Supplied data START

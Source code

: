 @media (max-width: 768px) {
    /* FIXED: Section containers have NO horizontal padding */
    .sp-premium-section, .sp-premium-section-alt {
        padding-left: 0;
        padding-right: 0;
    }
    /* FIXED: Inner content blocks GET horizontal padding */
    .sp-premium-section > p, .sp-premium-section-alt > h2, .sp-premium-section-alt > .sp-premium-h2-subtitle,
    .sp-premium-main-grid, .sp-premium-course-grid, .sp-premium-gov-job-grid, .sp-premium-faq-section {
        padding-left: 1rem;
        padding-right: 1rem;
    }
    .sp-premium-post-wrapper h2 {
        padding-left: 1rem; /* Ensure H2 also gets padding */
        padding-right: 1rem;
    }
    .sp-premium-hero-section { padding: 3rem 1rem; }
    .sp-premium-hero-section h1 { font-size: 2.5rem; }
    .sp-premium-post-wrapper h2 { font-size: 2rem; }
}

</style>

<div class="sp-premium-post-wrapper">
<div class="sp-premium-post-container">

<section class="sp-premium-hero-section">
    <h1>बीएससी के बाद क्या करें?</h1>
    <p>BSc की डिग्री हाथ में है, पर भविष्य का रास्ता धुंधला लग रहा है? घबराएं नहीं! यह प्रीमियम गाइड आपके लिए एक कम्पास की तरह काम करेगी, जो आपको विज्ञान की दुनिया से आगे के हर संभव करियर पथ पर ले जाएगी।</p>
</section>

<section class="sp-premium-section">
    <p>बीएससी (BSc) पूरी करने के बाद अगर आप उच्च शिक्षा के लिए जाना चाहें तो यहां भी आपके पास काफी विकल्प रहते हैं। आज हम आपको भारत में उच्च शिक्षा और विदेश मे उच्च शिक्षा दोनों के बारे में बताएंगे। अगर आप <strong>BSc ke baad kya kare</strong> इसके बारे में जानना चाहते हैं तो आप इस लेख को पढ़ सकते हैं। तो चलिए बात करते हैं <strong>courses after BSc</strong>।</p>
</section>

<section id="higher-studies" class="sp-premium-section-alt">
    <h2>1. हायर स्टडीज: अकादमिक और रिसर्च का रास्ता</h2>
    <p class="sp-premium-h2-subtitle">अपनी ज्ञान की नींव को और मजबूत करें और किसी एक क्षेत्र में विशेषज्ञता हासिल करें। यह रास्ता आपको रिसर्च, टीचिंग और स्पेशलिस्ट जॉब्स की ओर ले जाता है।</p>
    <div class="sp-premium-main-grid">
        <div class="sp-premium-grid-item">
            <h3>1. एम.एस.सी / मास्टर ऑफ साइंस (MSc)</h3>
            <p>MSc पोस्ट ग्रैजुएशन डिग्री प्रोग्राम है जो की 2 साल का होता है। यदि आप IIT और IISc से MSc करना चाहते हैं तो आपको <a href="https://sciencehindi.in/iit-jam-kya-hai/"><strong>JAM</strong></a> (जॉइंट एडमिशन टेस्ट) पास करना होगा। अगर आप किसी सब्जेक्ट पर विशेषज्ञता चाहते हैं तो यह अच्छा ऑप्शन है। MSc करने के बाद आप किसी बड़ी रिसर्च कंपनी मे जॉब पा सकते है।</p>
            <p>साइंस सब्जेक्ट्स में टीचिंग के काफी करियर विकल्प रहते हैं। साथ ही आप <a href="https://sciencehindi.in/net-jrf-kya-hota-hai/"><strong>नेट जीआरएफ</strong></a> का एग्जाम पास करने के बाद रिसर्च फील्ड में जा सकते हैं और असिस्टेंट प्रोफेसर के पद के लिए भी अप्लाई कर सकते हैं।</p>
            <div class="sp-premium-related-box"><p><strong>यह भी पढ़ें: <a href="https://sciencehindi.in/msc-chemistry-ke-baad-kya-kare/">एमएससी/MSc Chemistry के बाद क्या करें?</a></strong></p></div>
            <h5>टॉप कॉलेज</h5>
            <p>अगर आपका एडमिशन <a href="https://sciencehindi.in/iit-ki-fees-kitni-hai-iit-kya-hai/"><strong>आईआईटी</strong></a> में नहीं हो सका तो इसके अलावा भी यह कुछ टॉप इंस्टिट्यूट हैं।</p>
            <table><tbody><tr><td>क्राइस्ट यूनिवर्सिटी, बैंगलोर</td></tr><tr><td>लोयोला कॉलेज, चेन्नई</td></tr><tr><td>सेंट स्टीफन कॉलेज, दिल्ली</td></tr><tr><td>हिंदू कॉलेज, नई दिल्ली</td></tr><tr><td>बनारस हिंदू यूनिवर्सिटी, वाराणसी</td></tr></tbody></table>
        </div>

Supplied data END
Supplied data START

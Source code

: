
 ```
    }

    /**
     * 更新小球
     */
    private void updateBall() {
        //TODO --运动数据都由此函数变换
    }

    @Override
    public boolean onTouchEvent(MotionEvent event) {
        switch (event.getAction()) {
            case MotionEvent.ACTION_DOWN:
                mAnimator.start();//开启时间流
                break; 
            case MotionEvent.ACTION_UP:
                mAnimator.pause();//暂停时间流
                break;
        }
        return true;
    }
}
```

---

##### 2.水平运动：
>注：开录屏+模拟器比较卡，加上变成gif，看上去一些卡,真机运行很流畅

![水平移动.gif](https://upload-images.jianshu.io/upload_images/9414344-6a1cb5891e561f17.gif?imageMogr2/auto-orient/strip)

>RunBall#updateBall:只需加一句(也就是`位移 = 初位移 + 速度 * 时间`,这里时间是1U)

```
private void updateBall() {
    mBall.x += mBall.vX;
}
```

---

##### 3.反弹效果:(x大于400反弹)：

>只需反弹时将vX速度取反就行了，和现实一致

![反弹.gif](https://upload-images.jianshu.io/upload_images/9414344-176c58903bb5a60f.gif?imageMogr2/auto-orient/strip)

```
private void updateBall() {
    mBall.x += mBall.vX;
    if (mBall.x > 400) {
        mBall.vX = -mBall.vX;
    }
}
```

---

Supplied data END
Supplied data START

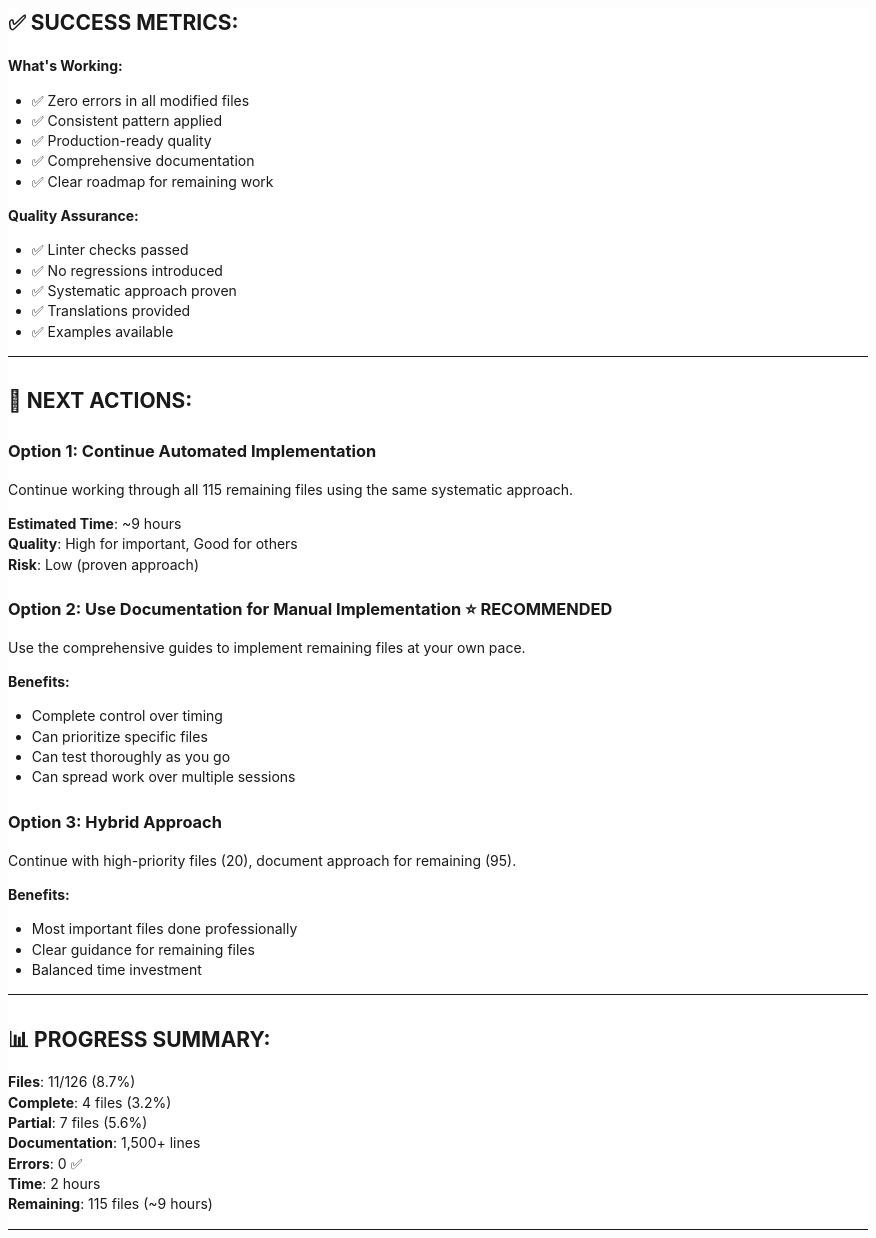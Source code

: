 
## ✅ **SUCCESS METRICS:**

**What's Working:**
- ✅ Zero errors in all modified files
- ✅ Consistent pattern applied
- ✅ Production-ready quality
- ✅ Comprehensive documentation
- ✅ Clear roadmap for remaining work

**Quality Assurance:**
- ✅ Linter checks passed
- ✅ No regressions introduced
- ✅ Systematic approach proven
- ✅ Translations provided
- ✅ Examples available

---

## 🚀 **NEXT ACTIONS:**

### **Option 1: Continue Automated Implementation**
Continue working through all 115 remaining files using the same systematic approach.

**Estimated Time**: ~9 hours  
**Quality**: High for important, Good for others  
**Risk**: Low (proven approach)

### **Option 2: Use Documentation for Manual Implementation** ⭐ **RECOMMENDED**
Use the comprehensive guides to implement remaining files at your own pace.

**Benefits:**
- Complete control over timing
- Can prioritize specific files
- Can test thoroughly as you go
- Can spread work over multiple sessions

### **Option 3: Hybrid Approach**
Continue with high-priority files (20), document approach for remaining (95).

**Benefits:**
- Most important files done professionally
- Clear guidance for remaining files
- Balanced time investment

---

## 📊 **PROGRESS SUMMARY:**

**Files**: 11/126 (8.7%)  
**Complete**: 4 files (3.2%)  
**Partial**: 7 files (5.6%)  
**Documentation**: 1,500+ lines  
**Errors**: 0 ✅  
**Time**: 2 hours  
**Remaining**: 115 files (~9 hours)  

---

Supplied data END

- Task statement -
Filter the listing above down to the lines that contain the word "updateBall".

- The completed task -
    private void updateBall() {
>RunBall#updateBall:只需加一句(也就是`位移 = 初位移 + 速度 * 时间`,这里时间是1U)
private void updateBall() {
private void updateBall() {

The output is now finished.